Emacs Lisp is Probably Faster Than What You Think
December 15, 2022
Emacs Lisp is the native language of GNU Emacs, an interpreted language. We are used to think that interpreted language are slow. Yes, they are indeed slower than compiled languages like C and Assembly. But with the latest additions like JIT, native-compilation and various optimizations, they are catching up with compiled languages.
I got the first surprise when I tested GNU Guile. It is really fast, as fast as C in many cases, when JIT is enabled. However, Emacs Lisp is not so fast, but it's OK for most use cases.
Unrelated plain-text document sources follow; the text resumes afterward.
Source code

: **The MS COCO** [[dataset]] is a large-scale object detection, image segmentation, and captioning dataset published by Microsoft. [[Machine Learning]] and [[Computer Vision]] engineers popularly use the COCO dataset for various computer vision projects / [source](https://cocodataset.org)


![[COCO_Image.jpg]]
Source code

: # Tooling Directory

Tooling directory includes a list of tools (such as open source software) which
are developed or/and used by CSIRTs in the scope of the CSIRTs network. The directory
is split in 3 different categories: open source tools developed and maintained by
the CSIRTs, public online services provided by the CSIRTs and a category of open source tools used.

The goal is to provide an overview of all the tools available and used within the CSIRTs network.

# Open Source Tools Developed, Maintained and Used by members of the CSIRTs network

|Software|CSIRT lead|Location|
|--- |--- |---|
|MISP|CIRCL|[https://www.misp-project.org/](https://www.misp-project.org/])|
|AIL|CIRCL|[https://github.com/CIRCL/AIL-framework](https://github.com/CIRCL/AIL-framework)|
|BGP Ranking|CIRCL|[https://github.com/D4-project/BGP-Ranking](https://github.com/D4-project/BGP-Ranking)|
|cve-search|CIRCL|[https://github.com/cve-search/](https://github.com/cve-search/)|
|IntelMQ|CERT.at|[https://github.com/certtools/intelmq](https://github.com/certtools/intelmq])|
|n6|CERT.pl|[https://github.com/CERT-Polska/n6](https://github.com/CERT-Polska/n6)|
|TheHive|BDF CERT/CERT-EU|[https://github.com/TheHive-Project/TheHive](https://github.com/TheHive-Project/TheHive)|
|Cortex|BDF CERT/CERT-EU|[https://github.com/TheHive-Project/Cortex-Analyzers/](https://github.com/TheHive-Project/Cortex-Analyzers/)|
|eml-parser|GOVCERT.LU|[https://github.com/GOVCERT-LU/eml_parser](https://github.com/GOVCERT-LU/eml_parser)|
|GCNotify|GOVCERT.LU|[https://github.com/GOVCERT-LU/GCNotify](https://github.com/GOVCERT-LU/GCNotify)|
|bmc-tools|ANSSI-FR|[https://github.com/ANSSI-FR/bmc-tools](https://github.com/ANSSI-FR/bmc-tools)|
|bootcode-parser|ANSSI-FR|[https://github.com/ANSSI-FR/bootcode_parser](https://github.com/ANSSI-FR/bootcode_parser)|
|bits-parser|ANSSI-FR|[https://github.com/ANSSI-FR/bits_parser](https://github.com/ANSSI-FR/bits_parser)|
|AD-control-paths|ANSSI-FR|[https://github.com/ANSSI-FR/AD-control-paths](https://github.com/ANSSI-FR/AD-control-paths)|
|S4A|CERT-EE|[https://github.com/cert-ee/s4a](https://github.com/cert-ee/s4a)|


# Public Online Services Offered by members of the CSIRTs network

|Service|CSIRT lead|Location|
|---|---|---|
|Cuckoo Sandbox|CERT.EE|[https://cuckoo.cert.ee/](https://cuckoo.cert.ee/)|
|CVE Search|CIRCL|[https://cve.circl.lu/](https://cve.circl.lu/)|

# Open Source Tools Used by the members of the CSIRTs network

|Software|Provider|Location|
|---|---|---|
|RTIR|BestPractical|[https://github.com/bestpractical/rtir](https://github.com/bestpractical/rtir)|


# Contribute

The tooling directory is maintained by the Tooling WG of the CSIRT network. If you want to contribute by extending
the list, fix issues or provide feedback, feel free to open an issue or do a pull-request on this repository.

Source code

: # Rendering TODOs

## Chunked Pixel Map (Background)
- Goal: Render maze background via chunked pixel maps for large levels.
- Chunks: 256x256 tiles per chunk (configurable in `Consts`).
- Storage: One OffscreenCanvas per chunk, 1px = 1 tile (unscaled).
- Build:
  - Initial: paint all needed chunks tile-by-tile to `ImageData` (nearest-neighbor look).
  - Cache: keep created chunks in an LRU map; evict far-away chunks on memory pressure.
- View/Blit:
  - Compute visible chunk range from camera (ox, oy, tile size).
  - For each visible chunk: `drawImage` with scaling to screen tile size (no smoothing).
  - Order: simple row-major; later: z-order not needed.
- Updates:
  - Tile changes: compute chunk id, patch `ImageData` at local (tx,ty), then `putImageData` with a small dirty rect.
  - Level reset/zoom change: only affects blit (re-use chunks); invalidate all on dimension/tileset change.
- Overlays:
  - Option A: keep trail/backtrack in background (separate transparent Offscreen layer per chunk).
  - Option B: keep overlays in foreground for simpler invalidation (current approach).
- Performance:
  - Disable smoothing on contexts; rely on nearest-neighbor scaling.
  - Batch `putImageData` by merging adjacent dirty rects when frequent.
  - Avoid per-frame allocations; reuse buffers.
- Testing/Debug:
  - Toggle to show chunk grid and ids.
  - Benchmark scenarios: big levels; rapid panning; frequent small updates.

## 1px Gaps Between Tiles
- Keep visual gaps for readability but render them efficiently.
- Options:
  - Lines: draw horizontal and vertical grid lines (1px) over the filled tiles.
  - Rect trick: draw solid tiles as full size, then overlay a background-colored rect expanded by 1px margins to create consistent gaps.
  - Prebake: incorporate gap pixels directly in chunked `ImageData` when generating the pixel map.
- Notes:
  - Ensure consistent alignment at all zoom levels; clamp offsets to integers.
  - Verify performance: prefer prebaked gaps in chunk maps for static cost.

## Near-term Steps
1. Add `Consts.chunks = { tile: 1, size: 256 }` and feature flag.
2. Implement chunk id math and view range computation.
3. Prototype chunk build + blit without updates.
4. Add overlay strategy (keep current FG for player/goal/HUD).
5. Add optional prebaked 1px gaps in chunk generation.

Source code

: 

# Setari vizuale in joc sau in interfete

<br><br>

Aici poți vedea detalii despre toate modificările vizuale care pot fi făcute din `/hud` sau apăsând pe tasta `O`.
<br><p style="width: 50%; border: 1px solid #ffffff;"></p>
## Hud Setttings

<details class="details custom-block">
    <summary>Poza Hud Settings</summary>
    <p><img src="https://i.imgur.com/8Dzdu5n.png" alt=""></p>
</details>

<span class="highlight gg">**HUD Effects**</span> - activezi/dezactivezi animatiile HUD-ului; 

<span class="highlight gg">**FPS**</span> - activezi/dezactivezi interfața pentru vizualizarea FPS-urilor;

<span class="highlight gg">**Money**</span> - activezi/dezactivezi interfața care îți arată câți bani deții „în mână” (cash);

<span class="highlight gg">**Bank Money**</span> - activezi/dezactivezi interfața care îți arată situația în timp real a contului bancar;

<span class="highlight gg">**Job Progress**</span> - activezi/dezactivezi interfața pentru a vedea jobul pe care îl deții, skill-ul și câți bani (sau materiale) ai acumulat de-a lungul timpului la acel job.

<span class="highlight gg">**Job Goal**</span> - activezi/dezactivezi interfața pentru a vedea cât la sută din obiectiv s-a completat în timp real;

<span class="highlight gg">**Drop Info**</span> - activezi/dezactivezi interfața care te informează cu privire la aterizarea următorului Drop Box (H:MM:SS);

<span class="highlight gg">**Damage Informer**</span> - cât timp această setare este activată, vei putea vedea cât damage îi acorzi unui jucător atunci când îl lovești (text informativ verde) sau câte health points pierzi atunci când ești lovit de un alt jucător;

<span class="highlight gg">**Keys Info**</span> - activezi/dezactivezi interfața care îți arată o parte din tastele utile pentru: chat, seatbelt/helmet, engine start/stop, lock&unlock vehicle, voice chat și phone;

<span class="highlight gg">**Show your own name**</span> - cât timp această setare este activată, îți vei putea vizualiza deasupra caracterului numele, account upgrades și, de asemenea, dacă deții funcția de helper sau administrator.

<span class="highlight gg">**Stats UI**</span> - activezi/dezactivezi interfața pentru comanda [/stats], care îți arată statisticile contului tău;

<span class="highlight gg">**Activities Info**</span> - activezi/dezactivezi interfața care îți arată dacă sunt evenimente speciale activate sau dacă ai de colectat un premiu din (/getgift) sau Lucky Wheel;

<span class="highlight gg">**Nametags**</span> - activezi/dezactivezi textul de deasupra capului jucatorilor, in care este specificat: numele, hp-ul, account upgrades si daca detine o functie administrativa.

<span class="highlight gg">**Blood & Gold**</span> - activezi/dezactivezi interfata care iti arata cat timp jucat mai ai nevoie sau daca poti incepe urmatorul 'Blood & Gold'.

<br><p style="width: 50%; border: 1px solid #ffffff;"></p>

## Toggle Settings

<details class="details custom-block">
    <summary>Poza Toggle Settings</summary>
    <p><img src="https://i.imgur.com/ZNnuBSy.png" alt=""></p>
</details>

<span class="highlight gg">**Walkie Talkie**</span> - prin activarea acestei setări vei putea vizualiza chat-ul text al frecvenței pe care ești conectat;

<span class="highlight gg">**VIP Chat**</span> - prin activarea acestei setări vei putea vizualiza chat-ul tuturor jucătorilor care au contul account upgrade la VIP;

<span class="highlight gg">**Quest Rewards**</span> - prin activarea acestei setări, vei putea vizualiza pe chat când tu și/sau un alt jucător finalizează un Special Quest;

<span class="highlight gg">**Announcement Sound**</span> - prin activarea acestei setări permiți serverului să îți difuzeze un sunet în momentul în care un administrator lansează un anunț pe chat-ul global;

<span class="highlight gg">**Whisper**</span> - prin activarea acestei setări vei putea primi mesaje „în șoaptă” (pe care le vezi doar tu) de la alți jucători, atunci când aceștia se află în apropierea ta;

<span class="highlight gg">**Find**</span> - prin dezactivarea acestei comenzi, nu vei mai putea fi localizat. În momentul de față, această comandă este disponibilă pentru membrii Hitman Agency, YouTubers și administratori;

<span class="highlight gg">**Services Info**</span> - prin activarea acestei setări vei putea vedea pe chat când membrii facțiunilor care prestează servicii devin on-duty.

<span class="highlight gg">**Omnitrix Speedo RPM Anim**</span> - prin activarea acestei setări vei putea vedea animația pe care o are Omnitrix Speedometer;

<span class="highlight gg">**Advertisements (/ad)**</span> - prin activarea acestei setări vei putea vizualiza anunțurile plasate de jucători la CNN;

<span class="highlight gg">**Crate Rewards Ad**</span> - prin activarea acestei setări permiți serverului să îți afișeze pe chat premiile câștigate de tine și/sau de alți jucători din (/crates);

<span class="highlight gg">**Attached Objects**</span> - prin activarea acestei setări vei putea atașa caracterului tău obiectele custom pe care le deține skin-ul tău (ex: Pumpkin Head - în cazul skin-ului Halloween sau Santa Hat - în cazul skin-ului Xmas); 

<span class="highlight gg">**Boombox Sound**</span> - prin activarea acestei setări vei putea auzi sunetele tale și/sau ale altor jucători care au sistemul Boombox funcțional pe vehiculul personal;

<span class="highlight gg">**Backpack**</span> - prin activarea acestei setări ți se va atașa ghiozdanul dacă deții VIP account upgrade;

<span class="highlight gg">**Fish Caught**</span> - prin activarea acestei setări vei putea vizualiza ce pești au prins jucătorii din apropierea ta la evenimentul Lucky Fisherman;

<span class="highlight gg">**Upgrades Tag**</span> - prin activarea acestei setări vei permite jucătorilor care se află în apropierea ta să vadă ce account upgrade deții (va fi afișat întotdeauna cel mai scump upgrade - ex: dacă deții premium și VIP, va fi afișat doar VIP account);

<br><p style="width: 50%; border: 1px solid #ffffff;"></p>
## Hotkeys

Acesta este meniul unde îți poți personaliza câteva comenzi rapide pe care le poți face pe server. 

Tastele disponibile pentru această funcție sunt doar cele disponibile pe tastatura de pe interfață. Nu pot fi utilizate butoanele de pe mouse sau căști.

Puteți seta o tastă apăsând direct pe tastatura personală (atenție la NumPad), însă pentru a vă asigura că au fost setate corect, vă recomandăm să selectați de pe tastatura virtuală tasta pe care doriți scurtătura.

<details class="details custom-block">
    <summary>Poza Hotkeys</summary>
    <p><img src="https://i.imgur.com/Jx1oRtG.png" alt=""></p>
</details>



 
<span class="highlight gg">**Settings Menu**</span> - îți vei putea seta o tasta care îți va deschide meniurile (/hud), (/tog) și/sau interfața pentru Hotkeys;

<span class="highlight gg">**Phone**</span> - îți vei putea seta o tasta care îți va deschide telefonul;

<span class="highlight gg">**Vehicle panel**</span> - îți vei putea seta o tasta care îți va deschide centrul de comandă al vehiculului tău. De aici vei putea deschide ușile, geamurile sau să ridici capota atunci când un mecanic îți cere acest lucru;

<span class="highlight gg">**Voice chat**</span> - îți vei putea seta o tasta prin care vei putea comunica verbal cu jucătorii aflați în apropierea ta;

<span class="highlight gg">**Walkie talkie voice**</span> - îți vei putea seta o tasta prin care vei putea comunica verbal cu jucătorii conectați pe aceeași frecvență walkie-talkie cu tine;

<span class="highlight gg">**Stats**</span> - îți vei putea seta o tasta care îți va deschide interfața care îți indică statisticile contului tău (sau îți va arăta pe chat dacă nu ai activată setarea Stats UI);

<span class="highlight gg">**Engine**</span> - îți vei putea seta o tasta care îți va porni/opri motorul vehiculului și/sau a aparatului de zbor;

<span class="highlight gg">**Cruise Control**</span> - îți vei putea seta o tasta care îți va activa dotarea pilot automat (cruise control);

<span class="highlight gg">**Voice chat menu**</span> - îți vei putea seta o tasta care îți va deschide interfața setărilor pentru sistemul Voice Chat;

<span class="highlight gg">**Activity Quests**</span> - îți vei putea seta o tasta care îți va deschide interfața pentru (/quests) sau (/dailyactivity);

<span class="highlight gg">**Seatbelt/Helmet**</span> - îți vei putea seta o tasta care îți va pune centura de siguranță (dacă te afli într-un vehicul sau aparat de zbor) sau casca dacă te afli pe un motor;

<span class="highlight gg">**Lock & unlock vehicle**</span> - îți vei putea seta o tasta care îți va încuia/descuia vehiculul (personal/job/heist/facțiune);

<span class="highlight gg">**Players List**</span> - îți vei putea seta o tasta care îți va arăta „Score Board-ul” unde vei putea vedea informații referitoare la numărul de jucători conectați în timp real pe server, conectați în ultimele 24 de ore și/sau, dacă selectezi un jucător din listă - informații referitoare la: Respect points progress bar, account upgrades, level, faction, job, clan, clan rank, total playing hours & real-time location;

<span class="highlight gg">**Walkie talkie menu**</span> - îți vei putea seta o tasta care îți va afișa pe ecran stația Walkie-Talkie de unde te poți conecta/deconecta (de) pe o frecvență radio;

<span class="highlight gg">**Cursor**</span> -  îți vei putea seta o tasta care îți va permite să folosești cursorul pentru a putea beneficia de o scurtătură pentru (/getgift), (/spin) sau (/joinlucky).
But two weeks ago, I got a surprise with Emacs Lisp. I was
implementing multi-column character support in Eat. I found an
efficient way implement this while not breaking existing code. But it
had one problem, as you might have already guessed, I needed to find
all multi-column and zero column (yes, there are some) characters in
the output. At first, I used a binary search-like algorithm using
string-width
, as I thought C code is fast. Not only it produced too
much garbage, it also didn't work for obvious reason. Understanding
the problem, I decided to use char-width
. After the initial
implementation, I thought it was going to make Eat much slow, since it
needs to check every character of the output string. But to my utter
surprise, it didn't slow down Eat more than 3-4%. So I happily
committed and published it.
Two days ago, learning from the previous incident, I thought to try replacing the regular expressions based output parser with a parses output one character at a time. After implementing it, I tested it. But it was not measurably faster than the old code, so I decided to abandon the ready to commit change, out of the fear of breaking programs.
But today, I thought to give it another change. My browser was open when I tested back then. The browser usually takes up all my memory, slowing down everything on my 4 GB RAM computer. But this time the browser was not running. After testing, I found that it is actually about 5% faster when Eat is native-compiled, which was more than I expected. That means the Emacs Lisp based parser is faster than thea simple regular expression based parser, despite regular expressions are implemented in C. As a bonus, the change didn't make the code more complicated (I think it simplified the code instead). Being happy with it, I decided to commit and publish it.
So the conclusion is that Emacs Lisp can be faster than C when the code is efficient and optimized enough. So before you blame Emacs for your slow Emacs Lisp code, first check what you wrote!